Extracted data entries:
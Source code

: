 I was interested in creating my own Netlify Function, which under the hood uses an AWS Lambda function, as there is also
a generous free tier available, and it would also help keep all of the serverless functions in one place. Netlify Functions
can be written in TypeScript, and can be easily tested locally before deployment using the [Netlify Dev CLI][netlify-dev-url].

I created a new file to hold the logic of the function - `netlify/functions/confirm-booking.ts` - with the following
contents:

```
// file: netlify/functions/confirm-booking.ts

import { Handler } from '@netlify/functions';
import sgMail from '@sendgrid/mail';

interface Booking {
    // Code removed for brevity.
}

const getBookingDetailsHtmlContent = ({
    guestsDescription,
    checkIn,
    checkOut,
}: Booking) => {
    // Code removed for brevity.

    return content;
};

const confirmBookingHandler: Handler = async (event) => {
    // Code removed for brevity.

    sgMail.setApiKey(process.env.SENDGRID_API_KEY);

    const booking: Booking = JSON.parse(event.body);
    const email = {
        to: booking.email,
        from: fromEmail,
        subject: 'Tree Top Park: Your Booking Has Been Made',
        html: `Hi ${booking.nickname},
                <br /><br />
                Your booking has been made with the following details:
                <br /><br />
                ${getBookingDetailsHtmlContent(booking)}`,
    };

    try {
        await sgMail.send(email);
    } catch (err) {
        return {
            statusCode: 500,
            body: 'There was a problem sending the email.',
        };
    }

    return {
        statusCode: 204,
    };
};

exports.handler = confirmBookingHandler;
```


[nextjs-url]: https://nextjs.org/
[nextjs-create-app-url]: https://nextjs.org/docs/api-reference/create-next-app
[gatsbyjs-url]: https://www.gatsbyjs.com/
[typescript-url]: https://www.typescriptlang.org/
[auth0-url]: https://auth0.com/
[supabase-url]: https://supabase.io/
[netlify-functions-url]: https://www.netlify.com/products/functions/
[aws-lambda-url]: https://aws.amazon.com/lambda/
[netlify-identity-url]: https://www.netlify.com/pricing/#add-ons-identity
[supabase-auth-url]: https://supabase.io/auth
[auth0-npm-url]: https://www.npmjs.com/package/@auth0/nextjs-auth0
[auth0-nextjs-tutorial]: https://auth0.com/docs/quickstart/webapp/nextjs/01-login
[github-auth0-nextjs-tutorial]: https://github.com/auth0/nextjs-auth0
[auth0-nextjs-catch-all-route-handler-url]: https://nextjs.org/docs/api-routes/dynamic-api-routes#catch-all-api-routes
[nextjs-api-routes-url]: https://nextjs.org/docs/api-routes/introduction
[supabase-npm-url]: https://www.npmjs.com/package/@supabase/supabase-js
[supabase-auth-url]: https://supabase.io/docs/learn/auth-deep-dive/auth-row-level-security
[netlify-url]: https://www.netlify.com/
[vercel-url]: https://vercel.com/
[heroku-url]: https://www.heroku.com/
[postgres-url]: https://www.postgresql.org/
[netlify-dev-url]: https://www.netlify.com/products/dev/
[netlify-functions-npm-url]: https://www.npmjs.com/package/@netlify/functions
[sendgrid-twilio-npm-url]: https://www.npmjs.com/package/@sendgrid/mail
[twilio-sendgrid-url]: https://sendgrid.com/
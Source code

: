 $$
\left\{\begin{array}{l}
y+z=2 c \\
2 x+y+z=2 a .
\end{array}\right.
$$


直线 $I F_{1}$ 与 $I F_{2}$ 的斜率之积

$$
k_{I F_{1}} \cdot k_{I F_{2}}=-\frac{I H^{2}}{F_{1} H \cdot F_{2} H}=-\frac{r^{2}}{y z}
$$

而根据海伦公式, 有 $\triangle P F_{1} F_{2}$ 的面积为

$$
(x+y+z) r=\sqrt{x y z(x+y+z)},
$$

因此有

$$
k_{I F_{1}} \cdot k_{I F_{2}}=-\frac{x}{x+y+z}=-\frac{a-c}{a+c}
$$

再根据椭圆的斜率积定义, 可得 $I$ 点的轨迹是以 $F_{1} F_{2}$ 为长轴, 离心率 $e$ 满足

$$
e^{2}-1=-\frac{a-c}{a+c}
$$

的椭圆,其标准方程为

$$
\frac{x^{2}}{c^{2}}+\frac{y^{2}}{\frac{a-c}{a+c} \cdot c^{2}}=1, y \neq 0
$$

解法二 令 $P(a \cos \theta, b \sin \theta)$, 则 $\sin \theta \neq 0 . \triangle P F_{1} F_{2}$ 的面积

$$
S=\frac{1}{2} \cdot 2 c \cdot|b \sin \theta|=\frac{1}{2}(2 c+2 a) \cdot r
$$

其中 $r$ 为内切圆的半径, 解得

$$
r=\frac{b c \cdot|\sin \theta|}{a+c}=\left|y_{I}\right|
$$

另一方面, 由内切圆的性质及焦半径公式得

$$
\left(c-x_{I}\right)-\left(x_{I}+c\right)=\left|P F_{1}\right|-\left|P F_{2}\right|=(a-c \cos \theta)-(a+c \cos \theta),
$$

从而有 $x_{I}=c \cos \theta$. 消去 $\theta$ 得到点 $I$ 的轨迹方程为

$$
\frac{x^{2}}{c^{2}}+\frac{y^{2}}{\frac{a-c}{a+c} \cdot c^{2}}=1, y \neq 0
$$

#### ASSIGNMENT
The answer must be every line of the data that holds the word "theta".

#### SOLUTION
解法二 令 $P(a \cos \theta, b \sin \theta)$, 则 $\sin \theta \neq 0 . \triangle P F_{1} F_{2}$ 的面积
S=\frac{1}{2} \cdot 2 c \cdot|b \sin \theta|=\frac{1}{2}(2 c+2 a) \cdot r
r=\frac{b c \cdot|\sin \theta|}{a+c}=\left|y_{I}\right|
\left(c-x_{I}\right)-\left(x_{I}+c\right)=\left|P F_{1}\right|-\left|P F_{2}\right|=(a-c \cos \theta)-(a+c \cos \theta),
从而有 $x_{I}=c \cos \theta$. 消去 $\theta$ 得到点 $I$ 的轨迹方程为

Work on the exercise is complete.